[Saved data entries]
Start of Block

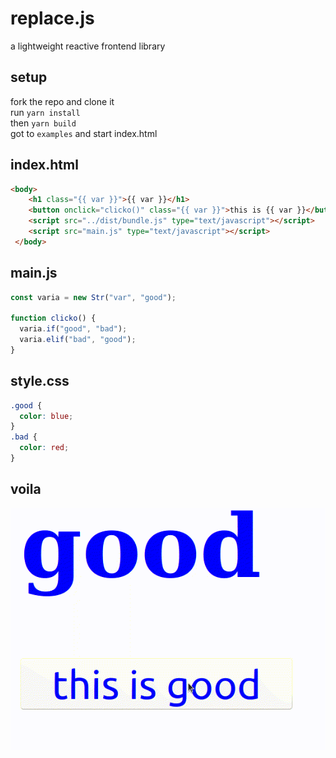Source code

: # replace.js
a lightweight reactive frontend library


## setup
fork the repo and clone it <br>
run `yarn install` <br>
then `yarn build` <br>
got to `examples` and start index.html
## index.html
``` html
<body>
    <h1 class="{{ var }}">{{ var }}</h1>
    <button onclick="clicko()" class="{{ var }}">this is {{ var }}</button>
    <script src="../dist/bundle.js" type="text/javascript"></script>
    <script src="main.js" type="text/javascript"></script>
 </body>
```
## main.js
``` javascript
const varia = new Str("var", "good");

function clicko() {
  varia.if("good", "bad");
  varia.elif("bad", "good");
}
```

## style.css
``` css
.good {
  color: blue;
}
.bad {
  color: red;
}
```

## voila
![video](https://github.com/tanay-pingalkar/replace.js/blob/37caf7c52c3ecce60d7fed25bc55a1f5f5d12852/Screencast%202021-04-19%2011%2033%2032.gif)
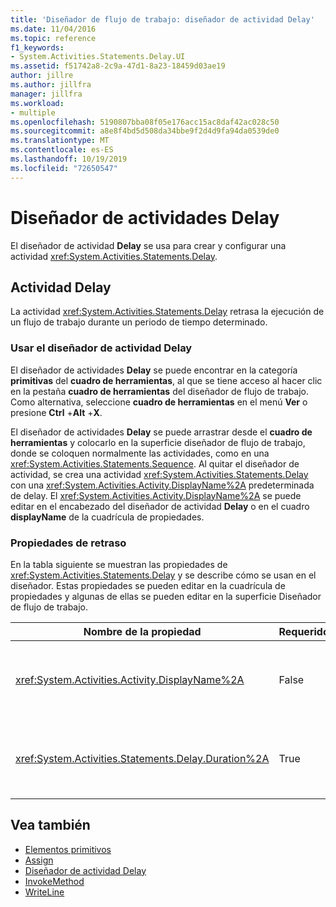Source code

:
 ```yaml
---
title: 'Diseñador de flujo de trabajo: diseñador de actividad Delay'
ms.date: 11/04/2016
ms.topic: reference
f1_keywords:
- System.Activities.Statements.Delay.UI
ms.assetid: f51742a8-2c9a-47d1-8a23-18459d03ae19
author: jillre
ms.author: jillfra
manager: jillfra
ms.workload:
- multiple
ms.openlocfilehash: 5190807bba08f05e176acc15ac8daf42ac028c50
ms.sourcegitcommit: a8e8f4bd5d508da34bbe9f2d4d9fa94da0539de0
ms.translationtype: MT
ms.contentlocale: es-ES
ms.lasthandoff: 10/19/2019
ms.locfileid: "72650547"
---
```

# <a name="delay-activity-designer"></a>Diseñador de actividades Delay

El diseñador de actividad **Delay** se usa para crear y configurar una actividad <xref:System.Activities.Statements.Delay>.

## <a name="the-delay-activity"></a>Actividad Delay

La actividad <xref:System.Activities.Statements.Delay> retrasa la ejecución de un flujo de trabajo durante un periodo de tiempo determinado.

### <a name="use-the-delay-activity-designer"></a>Usar el diseñador de actividad Delay

El diseñador de actividades **Delay** se puede encontrar en la categoría **primitivas** del **cuadro de herramientas**, al que se tiene acceso al hacer clic en la pestaña **cuadro de herramientas** del diseñador de flujo de trabajo. Como alternativa, seleccione **cuadro de herramientas** en el menú **Ver** o presione **Ctrl** +**Alt** +**X**.

El diseñador de actividades **Delay** se puede arrastrar desde el **cuadro de herramientas** y colocarlo en la superficie diseñador de flujo de trabajo, donde se coloquen normalmente las actividades, como en una <xref:System.Activities.Statements.Sequence>. Al quitar el diseñador de actividad, se crea una actividad <xref:System.Activities.Statements.Delay> con una <xref:System.Activities.Activity.DisplayName%2A> predeterminada de delay. El <xref:System.Activities.Activity.DisplayName%2A> se puede editar en el encabezado del diseñador de actividad **Delay** o en el cuadro **displayName** de la cuadrícula de propiedades.

### <a name="the-delay-properties"></a>Propiedades de retraso

En la tabla siguiente se muestran las propiedades de <xref:System.Activities.Statements.Delay> y se describe cómo se usan en el diseñador. Estas propiedades se pueden editar en la cuadrícula de propiedades y algunas de ellas se pueden editar en la superficie Diseñador de flujo de trabajo.

|Nombre de la propiedad|Requerido|Uso|
|-|--------------|-|
|<xref:System.Activities.Activity.DisplayName%2A>|False|Nombre descriptivo de la actividad <xref:System.Activities.Statements.Delay>. El valor predeterminado es Delay. Aunque el valor <xref:System.Activities.Activity.DisplayName%2A> no es estrictamente necesario, se recomienda usar uno.|
|<xref:System.Activities.Statements.Delay.Duration%2A>|True|Tiempo durante el que se va a retrasar el flujo de trabajo. Esta propiedad se establece en la cuadrícula de propiedades. Escriba un <xref:System.TimeSpan> literal con formato 00:00:00 o una expresión de Visual Basic para especificar la duración.|

## <a name="see-also"></a>Vea también

- [Elementos primitivos](../workflow-designer/primitives-activity-designers.md)
- [Assign](../workflow-designer/assign-activity-designer.md)
- [Diseñador de actividad Delay](../workflow-designer/delay-activity-designer.md)
- [InvokeMethod](../workflow-designer/invokemethod-activity-designer.md)
- [WriteLine](../workflow-designer/writeline-activity-designer.md)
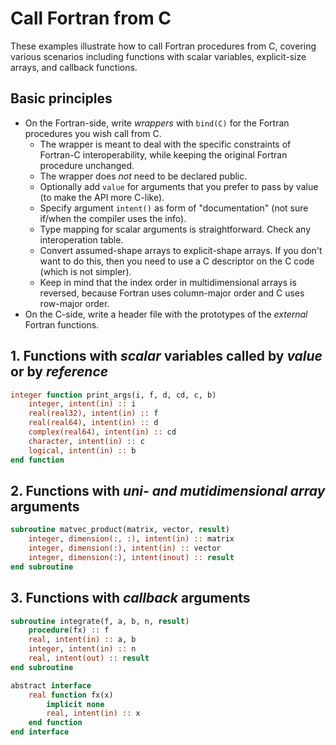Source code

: # Call Fortran from C

These examples illustrate how to call Fortran procedures from C, covering various scenarios including functions with scalar variables, explicit-size arrays, and callback functions.

## Basic principles

* On the Fortran-side, write _wrappers_ with `bind(C)` for the Fortran procedures you wish call from C.
    * The wrapper is meant to deal with the specific constraints of Fortran-C interoperability, while keeping the original Fortran procedure unchanged.
    * The wrapper does _not_ need to be declared public.
    * Optionally add `value` for arguments that you prefer to pass by value (to make the API more C-like).
    * Specify argument `intent()` as form of "documentation" (not sure if/when the compiler uses the info).
    * Type mapping for scalar arguments is straightforward. Check any interoperation table.
    * Convert assumed-shape arrays to explicit-shape arrays. If you don't want to do this, then you need to use a C descriptor on the C code (which is not simpler).
    * Keep in mind that the index order in multidimensional arrays is reversed, because Fortran uses column-major order and C uses row-major order.
* On the C-side, write a header file with the prototypes of the _external_ Fortran functions.

## 1. Functions with _scalar_ variables called by _value_ or by _reference_

```fortran
integer function print_args(i, f, d, cd, c, b)
    integer, intent(in) :: i
    real(real32), intent(in) :: f
    real(real64), intent(in) :: d
    complex(real64), intent(in) :: cd
    character, intent(in) :: c
    logical, intent(in) :: b
end function
```

## 2. Functions with _uni- and mutidimensional array_ arguments

```fortran
subroutine matvec_product(matrix, vector, result)
    integer, dimension(:, :), intent(in) :: matrix
    integer, dimension(:), intent(in) :: vector
    integer, dimension(:), intent(inout) :: result
end subroutine
```

## 3. Functions with _callback_ arguments

```fortran
subroutine integrate(f, a, b, n, result)
    procedure(fx) :: f
    real, intent(in) :: a, b
    integer, intent(in) :: n
    real, intent(out) :: result
end subroutine

abstract interface
    real function fx(x)
        implicit none
        real, intent(in) :: x
    end function
end interface
```
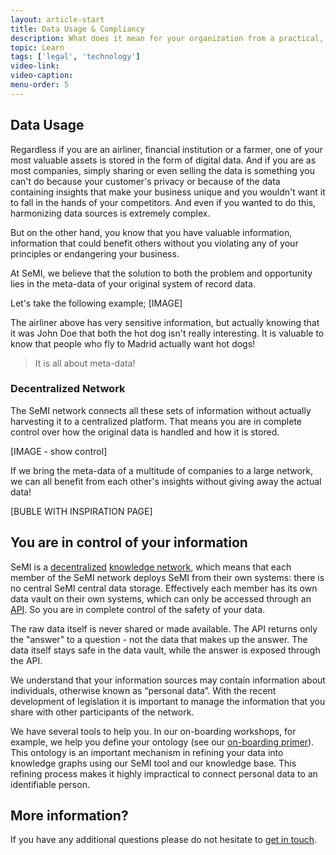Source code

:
 ```yaml
---
layout: article-start
title: Data Usage & Compliancy
description: What does it mean for your organization from a practical, safety and compliance point of view when you use SeMI?
topic: Learn
tags: ['legal', 'technology']
video-link: 
video-caption: 
menu-order: 5
---
```


## Data Usage

Regardless if you are an airliner, financial institution or a farmer, one of your most valuable assets is stored in the form of digital data. And if you are as most companies, simply sharing or even selling the data is something you can't do because your customer's privacy or because of the data containing insights that make your business unique and you wouldn't want it to fall in the hands of your competitors. And even if you wanted to do this, harmonizing data sources is extremely complex.

But on the other hand, you know that you have valuable information, information that could benefit others without you violating any of your principles or endangering your business.

At SeMI, we believe that the solution to both the problem and opportunity lies in the meta-data of your original system of record data.

Let's take the following example;
[IMAGE]

The airliner above has very sensitive information, but actually knowing that it was John Doe that both the hot dog isn't really interesting. It is valuable to know that people who fly to Madrid actually want hot dogs!

> It is all about meta-data!

### Decentralized Network

The SeMI network connects all these sets of information without actually harvesting it to a centralized platform. That means you are in complete control over how the original data is handled and how it is stored.

[IMAGE - show control]

If we bring the meta-data of a multitude of companies to a large network, we can all benefit from each other's insights without giving away the actual data!

[BUBLE WITH INSPIRATION PAGE]

## You are in control of your information

SeMI is a [decentralized](/nomenclature/#dn) [knowledge network](/nomenclature/#kn), which means that each member of the SeMI network deploys SeMI from their own systems: there is no central SeMI central data storage. Effectively each member has its own data vault on their own systems, which can only be accessed through an [API](/nomenclature/#api). So you are in complete control of the safety of your data.

The raw data itself is never shared or made available.  The API returns only the "answer" to a question - not the data that makes up the answer. The data itself stays safe in the data vault, while the answer is exposed through the API. 

We understand that your information sources may contain information about individuals, otherwise known as “personal data”. With the recent development of legislation it is important to manage the information that you share with other participants of the network. 

We have several tools to help you. In our on-boarding workshops, for example, we help you define your ontology (see our [on-boarding primer](/knowledge-base/start/onboarding-brief/)). This ontology is an important mechanism in refining your data into knowledge graphs using our SeMI tool and our knowledge base. This refining process makes it highly impractical to connect personal data to an identifiable person.

## More information?
If you have any additional questions please do not hesitate to [get in touch](/contact/).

End of Block

Look through the records above for the string "about", then copy every line that has it.

> [ANSWER TO THE EXERCISE]:
> It is all about meta-data!
We understand that your information sources may contain information about individuals, otherwise known as “personal data”. With the recent development of legislation it is important to manage the information that you share with other participants of the network. 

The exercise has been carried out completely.